## Problem description
Only the text of the entries below should be returned, exactly as given, without pictures.

## Exercise inputs
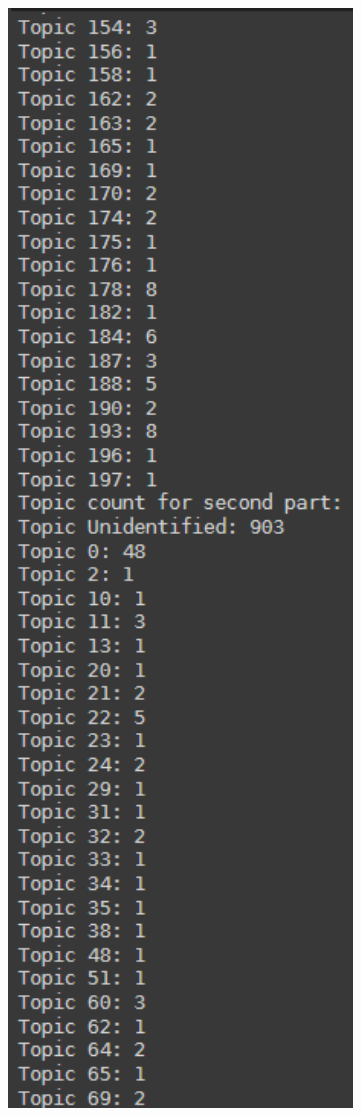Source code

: \documentclass[a4paper]{article}
\begin{document}
\includegraphics[width=0.8\textwidth]{../images/LSI - 3.png}
\end{document}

## Solved exercise
Source code

: \documentclass[a4paper]{article}
\begin{document}
\includegraphics[width=0.8\textwidth]{../images/LSI - 3.png}
\end{document}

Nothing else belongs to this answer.